The expected value of $$X$$ is often written as $$\mu$$.

It is often of great interest to measure the extent to which a random variable $$X$$ is dispersed. The variance of $$X$$ or $$\mathrm{Var}(X)$$ is defined as follows:

$$\mathrm{Var}(X) = \mathbf{E}\left((X - \mathbf{E}(X))^{2} \right). \tag{3}$$

The variance of $$X$$ is often written as $$\sigma^{2}$$, while its positive square root is called the standard deviation. Since $$X$$ is discrete, (3) can be re-expressed accordingly:

\begin{align} \sigma^{2} &= \mathrm{Var}(X) \\ &= \mathbf{E}\left((X - \mu)^{2}\right) \\ &= \sum_{X}(x - \mu)^{2} f_{X}(x). \end{align} \tag{4}

In the special case where the mass function $$f_{X}(x)$$ is constant and $$X$$ takes $$n$$ real values, (4) reduces to a well known equation determining the variance of a set of $$n$$ numbers:

$$\sigma^{2} = \frac{1}{n}\sum_{X}(x - \mu)^{2}. \tag{5}$$

Events $$A$$ and $$B$$ are said to be independent if and only if the incidence of $$A$$ does not change the probability of $$B$$ occurring. An equivalent statement is $$\mathbf{P}(A \cap B) = \mathbf{P}(A)\mathbf{P}(B)$$. Similarly, the discrete random variables $$X$$ and $$Y$$ are called independent if the numerical value of $$X$$ does not affect the distribution of $$Y$$. In other words, the events $$\lbrace X = x \rbrace$$ and $$\lbrace Y = y \rbrace$$ are independent for all $$x$$ and $$y$$. The joint distribution function $$F_{X, Y} : \real^{2} \to [0, 1]$$ of $$X$$ and $$Y$$ is given by $$F_{X, Y}(x, y) = \mathbf{P}(X \le x \:\mathrm{and}\: Y \le y)$$. Their joint mass function $$f_{X, Y} : \real^{2} \to [0, 1]$$ is given by $$f_{X, Y}(x, y) = \mathbf{P}(X = x \:\mathrm{and}\: Y = y)$$. $$X$$ and $$Y$$ are independent if and only if $$f_{X, Y}(x, y) = f_{X}(x)f_{Y}(y)$$ for all $$x, y \in \real$$.
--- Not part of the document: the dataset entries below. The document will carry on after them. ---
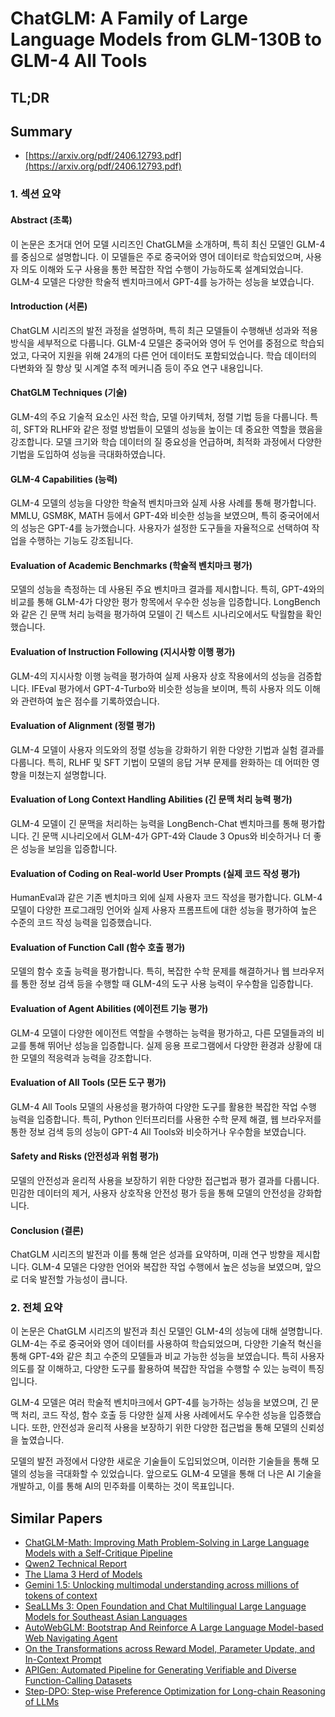 # ChatGLM: A Family of Large Language Models from GLM-130B to GLM-4 All Tools
## TL;DR
## Summary
- [https://arxiv.org/pdf/2406.12793.pdf](https://arxiv.org/pdf/2406.12793.pdf)

### 1. 섹션 요약
#### Abstract (초록)
이 논문은 초거대 언어 모델 시리즈인 ChatGLM을 소개하며, 특히 최신 모델인 GLM-4를 중심으로 설명합니다. 이 모델들은 주로 중국어와 영어 데이터로 학습되었으며, 사용자 의도 이해와 도구 사용을 통한 복잡한 작업 수행이 가능하도록 설계되었습니다. GLM-4 모델은 다양한 학술적 벤치마크에서 GPT-4를 능가하는 성능을 보였습니다.

#### Introduction (서론)
ChatGLM 시리즈의 발전 과정을 설명하며, 특히 최근 모델들이 수행해낸 성과와 적용 방식을 세부적으로 다룹니다. GLM-4 모델은 중국어와 영어 두 언어를 중점으로 학습되었고, 다국어 지원을 위해 24개의 다른 언어 데이터도 포함되었습니다. 학습 데이터의 다변화와 질 향상 및 시계열 추적 메커니즘 등이 주요 연구 내용입니다.

#### ChatGLM Techniques (기술)
GLM-4의 주요 기술적 요소인 사전 학습, 모델 아키텍처, 정렬 기법 등을 다룹니다. 특히, SFT와 RLHF와 같은 정렬 방법들이 모델의 성능을 높이는 데 중요한 역할을 했음을 강조합니다. 모델 크기와 학습 데이터의 질 중요성을 언급하며, 최적화 과정에서 다양한 기법을 도입하여 성능을 극대화하였습니다.

#### GLM-4 Capabilities (능력)
GLM-4 모델의 성능을 다양한 학술적 벤치마크와 실제 사용 사례를 통해 평가합니다. MMLU, GSM8K, MATH 등에서 GPT-4와 비슷한 성능을 보였으며, 특히 중국어에서의 성능은 GPT-4를 능가했습니다. 사용자가 설정한 도구들을 자율적으로 선택하여 작업을 수행하는 기능도 강조됩니다.

#### Evaluation of Academic Benchmarks (학술적 벤치마크 평가)
모델의 성능을 측정하는 데 사용된 주요 벤치마크 결과를 제시합니다. 특히, GPT-4와의 비교를 통해 GLM-4가 다양한 평가 항목에서 우수한 성능을 입증합니다. LongBench와 같은 긴 문맥 처리 능력을 평가하여 모델이 긴 텍스트 시나리오에서도 탁월함을 확인했습니다.

#### Evaluation of Instruction Following (지시사항 이행 평가)
GLM-4의 지시사항 이행 능력을 평가하여 실제 사용자 상호 작용에서의 성능을 검증합니다. IFEval 평가에서 GPT-4-Turbo와 비슷한 성능을 보이며, 특히 사용자 의도 이해와 관련하여 높은 점수를 기록하였습니다.

#### Evaluation of Alignment (정렬 평가)
GLM-4 모델이 사용자 의도와의 정렬 성능을 강화하기 위한 다양한 기법과 실험 결과를 다룹니다. 특히, RLHF 및 SFT 기법이 모델의 응답 거부 문제를 완화하는 데 어떠한 영향을 미쳤는지 설명합니다.

#### Evaluation of Long Context Handling Abilities (긴 문맥 처리 능력 평가)
GLM-4 모델이 긴 문맥을 처리하는 능력을 LongBench-Chat 벤치마크를 통해 평가합니다. 긴 문맥 시나리오에서 GLM-4가 GPT-4와 Claude 3 Opus와 비슷하거나 더 좋은 성능을 보임을 입증합니다.

#### Evaluation of Coding on Real-world User Prompts (실제 코드 작성 평가)
HumanEval과 같은 기존 벤치마크 외에 실제 사용자 코드 작성을 평가합니다. GLM-4 모델이 다양한 프로그래밍 언어와 실제 사용자 프롬프트에 대한 성능을 평가하여 높은 수준의 코드 작성 능력을 입증했습니다.

#### Evaluation of Function Call (함수 호출 평가)
모델의 함수 호출 능력을 평가합니다. 특히, 복잡한 수학 문제를 해결하거나 웹 브라우저를 통한 정보 검색 등을 수행할 때 GLM-4의 도구 사용 능력이 우수함을 입증합니다.

#### Evaluation of Agent Abilities (에이전트 기능 평가)
GLM-4 모델이 다양한 에이전트 역할을 수행하는 능력을 평가하고, 다른 모델들과의 비교를 통해 뛰어난 성능을 입증합니다. 실제 응용 프로그램에서 다양한 환경과 상황에 대한 모델의 적응력과 능력을 강조합니다.

#### Evaluation of All Tools (모든 도구 평가)
GLM-4 All Tools 모델의 사용성을 평가하여 다양한 도구를 활용한 복잡한 작업 수행 능력을 입증합니다. 특히, Python 인터프리터를 사용한 수학 문제 해결, 웹 브라우저를 통한 정보 검색 등의 성능이 GPT-4 All Tools와 비슷하거나 우수함을 보였습니다.

#### Safety and Risks (안전성과 위험 평가)
모델의 안전성과 윤리적 사용을 보장하기 위한 다양한 접근법과 평가 결과를 다룹니다. 민감한 데이터의 제거, 사용자 상호작용 안전성 평가 등을 통해 모델의 안전성을 강화합니다.

#### Conclusion (결론)
ChatGLM 시리즈의 발전과 이를 통해 얻은 성과를 요약하며, 미래 연구 방향을 제시합니다. GLM-4 모델은 다양한 언어와 복잡한 작업 수행에서 높은 성능을 보였으며, 앞으로 더욱 발전할 가능성이 큽니다.

### 2. 전체 요약
이 논문은 ChatGLM 시리즈의 발전과 최신 모델인 GLM-4의 성능에 대해 설명합니다. GLM-4는 주로 중국어와 영어 데이터를 사용하여 학습되었으며, 다양한 기술적 혁신을 통해 GPT-4와 같은 최고 수준의 모델들과 비교 가능한 성능을 보였습니다. 특히 사용자 의도를 잘 이해하고, 다양한 도구를 활용하여 복잡한 작업을 수행할 수 있는 능력이 특징입니다.

GLM-4 모델은 여러 학술적 벤치마크에서 GPT-4를 능가하는 성능을 보였으며, 긴 문맥 처리, 코드 작성, 함수 호출 등 다양한 실제 사용 사례에서도 우수한 성능을 입증했습니다. 또한, 안전성과 윤리적 사용을 보장하기 위한 다양한 접근법을 통해 모델의 신뢰성을 높였습니다.

모델의 발전 과정에서 다양한 새로운 기술들이 도입되었으며, 이러한 기술들을 통해 모델의 성능을 극대화할 수 있었습니다. 앞으로도 GLM-4 모델을 통해 더 나은 AI 기술을 개발하고, 이를 통해 AI의 민주화를 이룩하는 것이 목표입니다.

## Similar Papers
- [ChatGLM-Math: Improving Math Problem-Solving in Large Language Models with a Self-Critique Pipeline](2404.02893.md)
- [Qwen2 Technical Report](2407.10671.md)
- [The Llama 3 Herd of Models](2407.21783.md)
- [Gemini 1.5: Unlocking multimodal understanding across millions of tokens of context](2403.05530.md)
- [SeaLLMs 3: Open Foundation and Chat Multilingual Large Language Models for Southeast Asian Languages](2407.19672.md)
- [AutoWebGLM: Bootstrap And Reinforce A Large Language Model-based Web Navigating Agent](2404.03648.md)
- [On the Transformations across Reward Model, Parameter Update, and In-Context Prompt](2406.16377.md)
- [APIGen: Automated Pipeline for Generating Verifiable and Diverse Function-Calling Datasets](2406.18518.md)
- [Step-DPO: Step-wise Preference Optimization for Long-chain Reasoning of LLMs](2406.18629.md)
Consider an archer, shooting arrows at the target shown in Figure 3. Suppose the archer is a very poor shot and hits the target randomly - in other words, target regions of equal area will have the same probability of being hit. For simplicity, it is assumed the archer always hits the target. If the archer is allowed to fire two arrows, the sample space

$$\Omega = \begin{Bmatrix} \mathrm{AA}, & \mathrm{AB}, & \mathrm{AC}, & \mathrm{AD}, & \mathrm{AE}, \\ \mathrm{BA}, & \mathrm{BB}, & \mathrm{BC}, & \mathrm{BD}, & \mathrm{BE}, \\ \mathrm{CA}, & \mathrm{CB}, & \mathrm{CC}, & \mathrm{CD}, & \mathrm{CE}, \\ \mathrm{DA}, & \mathrm{DB}, & \mathrm{DC}, & \mathrm{DD}, & \mathrm{DE}, \\ \mathrm{EA}, & \mathrm{EB}, & \mathrm{EC}, & \mathrm{ED}, & \mathrm{EE} \\ \end{Bmatrix}.$$

Figure 3: An archery target. A hit in region A scores 4 points, B scores 3 points, C scores 2 points, D scores 1 point and E scores nothing.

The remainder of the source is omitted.